* [INPUT DATA]:

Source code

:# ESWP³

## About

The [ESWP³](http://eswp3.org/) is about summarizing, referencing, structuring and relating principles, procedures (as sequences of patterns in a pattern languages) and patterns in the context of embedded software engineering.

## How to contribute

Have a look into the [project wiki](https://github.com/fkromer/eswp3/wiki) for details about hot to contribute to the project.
...
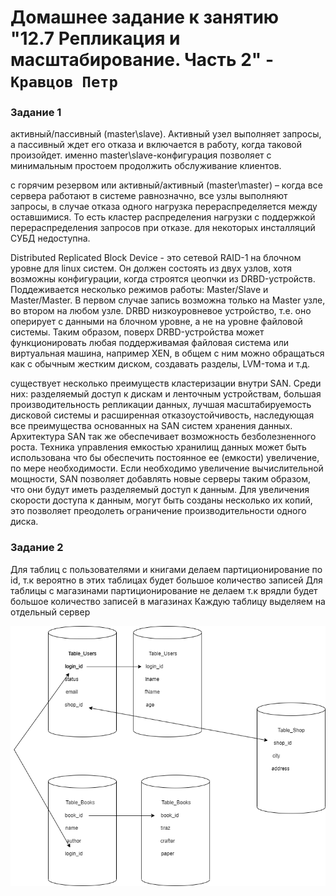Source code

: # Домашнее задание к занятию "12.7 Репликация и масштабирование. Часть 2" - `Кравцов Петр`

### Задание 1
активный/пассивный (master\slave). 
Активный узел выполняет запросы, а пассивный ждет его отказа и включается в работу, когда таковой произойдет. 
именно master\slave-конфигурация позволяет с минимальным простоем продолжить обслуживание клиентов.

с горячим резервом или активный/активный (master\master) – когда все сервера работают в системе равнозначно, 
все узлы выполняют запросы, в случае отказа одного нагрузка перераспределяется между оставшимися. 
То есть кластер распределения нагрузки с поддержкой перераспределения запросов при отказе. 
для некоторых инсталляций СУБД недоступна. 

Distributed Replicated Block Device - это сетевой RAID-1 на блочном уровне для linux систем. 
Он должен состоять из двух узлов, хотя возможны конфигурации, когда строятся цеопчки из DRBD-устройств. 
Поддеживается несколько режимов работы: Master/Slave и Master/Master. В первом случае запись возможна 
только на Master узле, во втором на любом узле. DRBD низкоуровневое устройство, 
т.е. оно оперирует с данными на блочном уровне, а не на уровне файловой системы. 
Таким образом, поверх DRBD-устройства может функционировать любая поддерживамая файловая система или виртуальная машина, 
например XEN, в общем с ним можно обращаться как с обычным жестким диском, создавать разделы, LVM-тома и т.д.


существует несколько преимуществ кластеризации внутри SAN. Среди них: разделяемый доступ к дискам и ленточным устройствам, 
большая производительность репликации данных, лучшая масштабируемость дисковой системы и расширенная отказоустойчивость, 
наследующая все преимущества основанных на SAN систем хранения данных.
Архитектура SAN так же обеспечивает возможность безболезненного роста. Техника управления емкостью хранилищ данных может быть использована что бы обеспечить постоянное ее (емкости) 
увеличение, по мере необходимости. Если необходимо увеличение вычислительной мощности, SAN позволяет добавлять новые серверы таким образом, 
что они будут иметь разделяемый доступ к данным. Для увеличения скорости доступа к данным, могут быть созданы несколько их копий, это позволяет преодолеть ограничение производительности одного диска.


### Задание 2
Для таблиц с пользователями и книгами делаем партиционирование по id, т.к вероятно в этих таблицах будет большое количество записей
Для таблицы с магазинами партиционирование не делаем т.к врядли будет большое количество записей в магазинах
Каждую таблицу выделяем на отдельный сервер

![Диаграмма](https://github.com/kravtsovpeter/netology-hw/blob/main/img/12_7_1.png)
---
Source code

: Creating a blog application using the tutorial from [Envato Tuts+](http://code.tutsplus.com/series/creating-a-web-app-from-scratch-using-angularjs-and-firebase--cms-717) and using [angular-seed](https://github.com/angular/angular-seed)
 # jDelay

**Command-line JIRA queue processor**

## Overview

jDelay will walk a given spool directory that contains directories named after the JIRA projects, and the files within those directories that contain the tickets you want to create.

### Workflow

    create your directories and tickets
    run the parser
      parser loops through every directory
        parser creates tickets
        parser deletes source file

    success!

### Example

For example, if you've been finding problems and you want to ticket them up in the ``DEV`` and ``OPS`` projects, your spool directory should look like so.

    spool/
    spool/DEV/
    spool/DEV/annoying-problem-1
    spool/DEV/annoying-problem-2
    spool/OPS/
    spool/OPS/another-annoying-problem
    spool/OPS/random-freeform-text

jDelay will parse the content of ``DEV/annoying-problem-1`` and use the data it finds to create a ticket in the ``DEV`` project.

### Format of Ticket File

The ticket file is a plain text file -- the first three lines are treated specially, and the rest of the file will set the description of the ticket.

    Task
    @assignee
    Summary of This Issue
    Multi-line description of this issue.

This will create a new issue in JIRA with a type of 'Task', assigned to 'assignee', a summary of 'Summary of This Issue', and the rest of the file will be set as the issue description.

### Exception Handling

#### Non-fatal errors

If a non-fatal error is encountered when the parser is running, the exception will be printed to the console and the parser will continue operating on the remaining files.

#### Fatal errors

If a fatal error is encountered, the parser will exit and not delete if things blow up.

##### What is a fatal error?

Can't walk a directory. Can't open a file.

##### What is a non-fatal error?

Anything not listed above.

* [WHAT YOU ARE ASKED TO DO]:
Take from the material above the lines running from the one with "The ticket file" through the one with "Can't walk a directory. Can't open a file.", and repeat them exactly, with nothing else.

* [TASK ANSWER]:
The ticket file is a plain text file -- the first three lines are treated specially, and the rest of the file will set the description of the ticket.

    Task
    @assignee
    Summary of This Issue
    Multi-line description of this issue.

This will create a new issue in JIRA with a type of 'Task', assigned to 'assignee', a summary of 'Summary of This Issue', and the rest of the file will be set as the issue description.

### Exception Handling

#### Non-fatal errors

If a non-fatal error is encountered when the parser is running, the exception will be printed to the console and the parser will continue operating on the remaining files.

#### Fatal errors

If a fatal error is encountered, the parser will exit and not delete if things blow up.

##### What is a fatal error?

Can't walk a directory. Can't open a file.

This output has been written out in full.